The film is directed by Greg “Freddy” Camalier and features interviews with music greats like Mick Jagger, Keith Richards, Percy Sledge, Gregg Allman, Jimmy Cliff, Clarence Carter, Etta James, Alicia Keys, and Bono. Camalier also got ahold of fascinating segments with Jerry Wexler, the famed music producer.

This week Rick Hall sat down with TheBlot Magazine to tell stories.

Read more: U.S. Government Worker Trapped in a Chinese Spy ‘Love Affair’

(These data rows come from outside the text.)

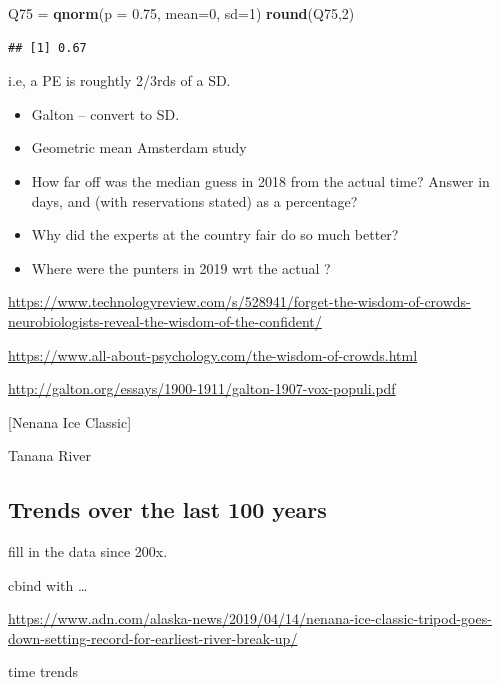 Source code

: \documentclass[]{book}
\newenvironment{Shaded}{\begin{snugshade}}{\end{snugshade}}
\newcommand{\DataTypeTok}[1]{\textcolor[rgb]{0.13,0.29,0.53}{#1}}
\newcommand{\DecValTok}[1]{\textcolor[rgb]{0.00,0.00,0.81}{#1}}
\newcommand{\FloatTok}[1]{\textcolor[rgb]{0.00,0.00,0.81}{#1}}
\newcommand{\KeywordTok}[1]{\textcolor[rgb]{0.13,0.29,0.53}{\textbf{#1}}}
\newcommand{\NormalTok}[1]{#1}
\newcommand{\StringTok}[1]{\textcolor[rgb]{0.31,0.60,0.02}{#1}}
\begin{document}
\begin{Shaded}
\begin{Highlighting}[]
\NormalTok{Q75 =}\StringTok{ }\KeywordTok{qnorm}\NormalTok{(}\DataTypeTok{p =} \FloatTok{0.75}\NormalTok{, }\DataTypeTok{mean=}\DecValTok{0}\NormalTok{, }\DataTypeTok{sd=}\DecValTok{1}\NormalTok{)}
\KeywordTok{round}\NormalTok{(Q75,}\DecValTok{2}\NormalTok{)}
\end{Highlighting}
\end{Shaded}

\begin{verbatim}
## [1] 0.67
\end{verbatim}

i.e, a PE is roughtly 2/3rds of a SD.

\begin{itemize}
\item
  Galton -- convert to SD.
\item
  Geometric mean Amsterdam study
\item
  How far off was the median guess in 2018 from the actual time? Answer in days, and (with reservations stated) as a percentage?
\item
  Why did the experts at the country fair do so much better?
\item
  Where were the punters in 2019 wrt the actual ?
\end{itemize}

\url{https://www.technologyreview.com/s/528941/forget-the-wisdom-of-crowds-neurobiologists-reveal-the-wisdom-of-the-confident/}

\url{https://www.all-about-psychology.com/the-wisdom-of-crowds.html}

\url{http://galton.org/essays/1900-1911/galton-1907-vox-populi.pdf}

{[}Nenana Ice Classic{]}

Tanana River

\hypertarget{trends-over-the-last-100-years}{%
\subsection{Trends over the last 100 years}\label{trends-over-the-last-100-years}}

fill in the data since 200x.

cbind with \ldots{}

\url{https://www.adn.com/alaska-news/2019/04/14/nenana-ice-classic-tripod-goes-down-setting-record-for-earliest-river-break-up/}

time trends
\end{document}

When did FAME Studios begin to take off?

Rick Hall: It was the early 60s and Jerry Wexler was the biggest record company guru in the world. I’d looked up to him all my life. He was the man I wanted to be. Anyhow, Jerry said if I ever had a hit to call him. So I called to play him our first recording of Percy Sledge singing “When a Man Loves a Woman.” Jerry said he didn’t think it was a hit. I told him I’d bet my life that this was going to be number one. Not number two, not number three, but number one worldwide. My stock went sky high with Wexler after that single went number one worldwide. Jerry called and said, “Can I bring Wilson Pickett down and make some records?”

How were things with Wilson Pickett?

I met Wilson Pickett when I picked him up at the airport. On the way to FAME Studios I looked at him and he looked at me and I could see in his eyes he was thinking, ‘Now what am I doing down here with this cracker in Alabama.’ He looked dangerous. I soon found out Pickett had a temper. On a session, if he didn’t like what was going on he would just stop and say “C’mon outside,” and he’d go whoop the drummer.

So things didn’t work out?

No, the opposite. Wilson and I became soul brothers. Everything was roses with Jerry and I became Jerry’s right hand man. We recorded hit after hit with Wilson, like “Mustang Sally” and “Land of 1000 Dances,” too many to name. Then we recorded Aretha Franklin’s first number one hit, “I Never Loved a Man (The Way I Love You) with “Do Right Man” on the flip side.

How did you find your studio musicians?

When I first started, we didn’t have one musician to call on to do sessions. I had to teach them all. Black and white, it didn’t matter. We were colorblind.

What made you colorblind way back then?

Oh, I don’t know. It was all about Percy Sledge and Wilson Pickett, Aretha Franklin and Etta James, Joe Tex. I worked with anybody who’s anybody and it was all about the music.

Wasn’t it unusual for Blacks and Whites to mix then?

Yes, but we did our music when George Wallace was standing there talking about segregated schools. We were making hit records the night that Dr. Martin Luther King was killed.

What made you see beyond race?

I don’t know. I just did. I grew up poverty stricken and I figured that a lot of the black people were also having hard times. I was as bad as it gets. I didn’t have a mother. I had all kinds of tragedies in my life. [Each told in film]

Did the black musicians approve of you?

When we did the song “Patches,” Clarence [Carter] said to me, “I could never do that song.” I said, “Why in the world not?” He said, “It wouldn’t be right for me to do that because it’s degrading to my people.” I said, “My papa was a great old man, I can see him with a shovel in his hands, education he never had,” I told Clarence, “That’s me and my father.” So that’s when he said, “Alright, we can try it.” Yeah, we tried it and of course it became the first number one record Clarence ever had. Oh yeah, I got along with everybody.

Did you ever give up on a song because it wasn’t working?

No. Once I found a song that I thought was a hit I never gave up on it. I went back and did it again. I called the musicians back, I studied it, and did it again until I got it like I wanted it. I always got it the way I wanted it.

Muscle Shoals opens in theaters September 27, 2013. Don’t miss it. Documentary, biography, history. Rated PG. 111 minutes.